“That’s why you came here—for safety?” The girl’s eyes widened. “You must be crazy.”

Jim shook his head.

“Not a thing. But smile, Blanche. Get that look of worry out of your dandy eyes. There are waiters around.”

The girl shrugged her shoulders a little helplessly. But she smiled. And somehow the smile was unforced.

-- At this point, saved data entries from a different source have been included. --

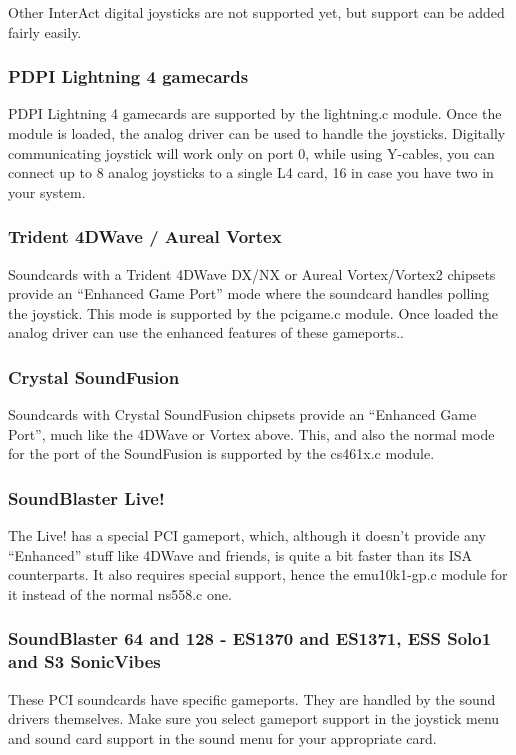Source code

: \documentclass[a4paper,8pt,english]{sphinxmanual}
\begin{document}
Other InterAct digital joysticks are not supported yet, but support can be
added fairly easily.


\subsubsection{PDPI Lightning 4 gamecards}
\label{input/joydev/joystick:pdpi-lightning-4-gamecards}
PDPI Lightning 4 gamecards are supported by the lightning.c module.
Once the module is loaded, the analog driver can be used to handle the
joysticks. Digitally communicating joystick will work only on port 0, while
using Y-cables, you can connect up to 8 analog joysticks to a single L4
card, 16 in case you have two in your system.


\subsubsection{Trident 4DWave / Aureal Vortex}
\label{input/joydev/joystick:trident-4dwave-aureal-vortex}
Soundcards with a Trident 4DWave DX/NX or Aureal Vortex/Vortex2 chipsets
provide an ``Enhanced Game Port'' mode where the soundcard handles polling the
joystick.  This mode is supported by the pcigame.c module. Once loaded the
analog driver can use the enhanced features of these gameports..


\subsubsection{Crystal SoundFusion}
\label{input/joydev/joystick:crystal-soundfusion}
Soundcards with Crystal SoundFusion chipsets provide an ``Enhanced Game
Port'', much like the 4DWave or Vortex above. This, and also the normal mode
for the port of the SoundFusion is supported by the cs461x.c module.


\subsubsection{SoundBlaster Live!}
\label{input/joydev/joystick:soundblaster-live}
The Live! has a special PCI gameport, which, although it doesn't provide
any ``Enhanced'' stuff like 4DWave and friends, is quite a bit faster than
its ISA counterparts. It also requires special support, hence the
emu10k1-gp.c module for it instead of the normal ns558.c one.


\subsubsection{SoundBlaster 64 and 128 - ES1370 and ES1371, ESS Solo1 and S3 SonicVibes}
\label{input/joydev/joystick:soundblaster-64-and-128-es1370-and-es1371-ess-solo1-and-s3-sonicvibes}
These PCI soundcards have specific gameports. They are handled by the
sound drivers themselves. Make sure you select gameport support in the
joystick menu and sound card support in the sound menu for your appropriate
card.
\end{document}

“Oh, Jim, you’re just the same. Just the same—what shall I say?—devil-may-care you’ve always been. You’ve told me enough to make me realise something of the awful thing you’ve been through. And your beautiful white hair, and those cruel lines down around your mouth and cheeks, tell of what you have not told. What are you going to do?”

“Do?”

Jim sat back in his chair and laughed happily as the waiter approached with two pêches Melbas. He continued to smile while the man removed the plates and set the sweets before them. Then, as he withdrew, his smile resolved itself into that twinkle which was his natural expression of good-humour.

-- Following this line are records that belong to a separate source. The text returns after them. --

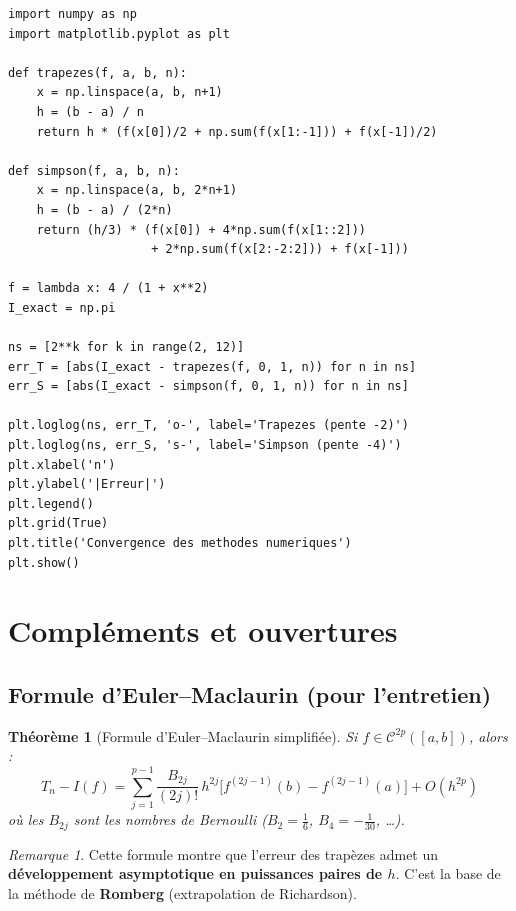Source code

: \documentclass[a4paper,12pt]{article}
\theoremstyle{definition}
\theoremstyle{plain}
\newtheorem{theoreme}{Théorème}[section]
\theoremstyle{remark}
\newtheorem{remarque}{Remarque}[section]
\begin{document}
\begin{lstlisting}[caption={Vérification de l'ordre de convergence}]
import numpy as np
import matplotlib.pyplot as plt

def trapezes(f, a, b, n):
    x = np.linspace(a, b, n+1)
    h = (b - a) / n
    return h * (f(x[0])/2 + np.sum(f(x[1:-1])) + f(x[-1])/2)

def simpson(f, a, b, n):
    x = np.linspace(a, b, 2*n+1)
    h = (b - a) / (2*n)
    return (h/3) * (f(x[0]) + 4*np.sum(f(x[1::2]))
                    + 2*np.sum(f(x[2:-2:2])) + f(x[-1]))

f = lambda x: 4 / (1 + x**2)
I_exact = np.pi

ns = [2**k for k in range(2, 12)]
err_T = [abs(I_exact - trapezes(f, 0, 1, n)) for n in ns]
err_S = [abs(I_exact - simpson(f, 0, 1, n)) for n in ns]

plt.loglog(ns, err_T, 'o-', label='Trapezes (pente -2)')
plt.loglog(ns, err_S, 's-', label='Simpson (pente -4)')
plt.xlabel('n')
plt.ylabel('|Erreur|')
plt.legend()
plt.grid(True)
plt.title('Convergence des methodes numeriques')
plt.show()
\end{lstlisting}

\section{Compléments et ouvertures}

\subsection{Formule d'Euler--Maclaurin (pour l'entretien)}

\begin{theoreme}[Formule d'Euler--Maclaurin simplifiée]
Si $f \in \mathcal{C}^{2p}([a,b])$, alors :
\[
  T_n - I(f) = \sum_{j=1}^{p-1} \frac{B_{2j}}{(2j)!}\,h^{2j}\big[f^{(2j-1)}(b) - f^{(2j-1)}(a)\big] + O(h^{2p})
\]
où les $B_{2j}$ sont les nombres de Bernoulli ($B_2 = \frac{1}{6}$, $B_4 = -\frac{1}{30}$, \ldots).
\end{theoreme}

\begin{remarque}
Cette formule montre que l'erreur des trapèzes admet un \textbf{développement asymptotique en puissances paires de $h$}. C'est la base de la méthode de \textbf{Romberg} (extrapolation de Richardson).
\end{remarque}
\end{document}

“Why, I guess there’s a whole heap of things I could do,” he went on quietly. “But I’m only going to do just one of ’em. You know, Blanche, it’s a pretty terrible thing when a feller gets bug on notions of the welfare of his fellow-man. It’s the sort of craziness that sets a boy yearning to get after folks and things with a club. He sort of sees red most every time he hears some fool kid won’t eat its bottle right, and the birch in a school-house is liable to set him shooting up Presidents. Which mostly means the bottom’s dropped right out of his sense of proportion, and his backbone’s disintegrated in the juices of a mess of sloppy sympathy. Well, there’s nothing much wrong with my backbone yet, and my sense of proportion seems in decent shape. All that’s happened is that I’ve got a notion, and, if you feel good about it, I’m going to work it out. If it works good I’ll be mighty pleased, and’ll be feeling like some commercial philanthropist who reads a news-sheet’s account of his good works. If it doesn’t, why, I’ll throw in my hand, and start a fresh deal with the same deck of cards.”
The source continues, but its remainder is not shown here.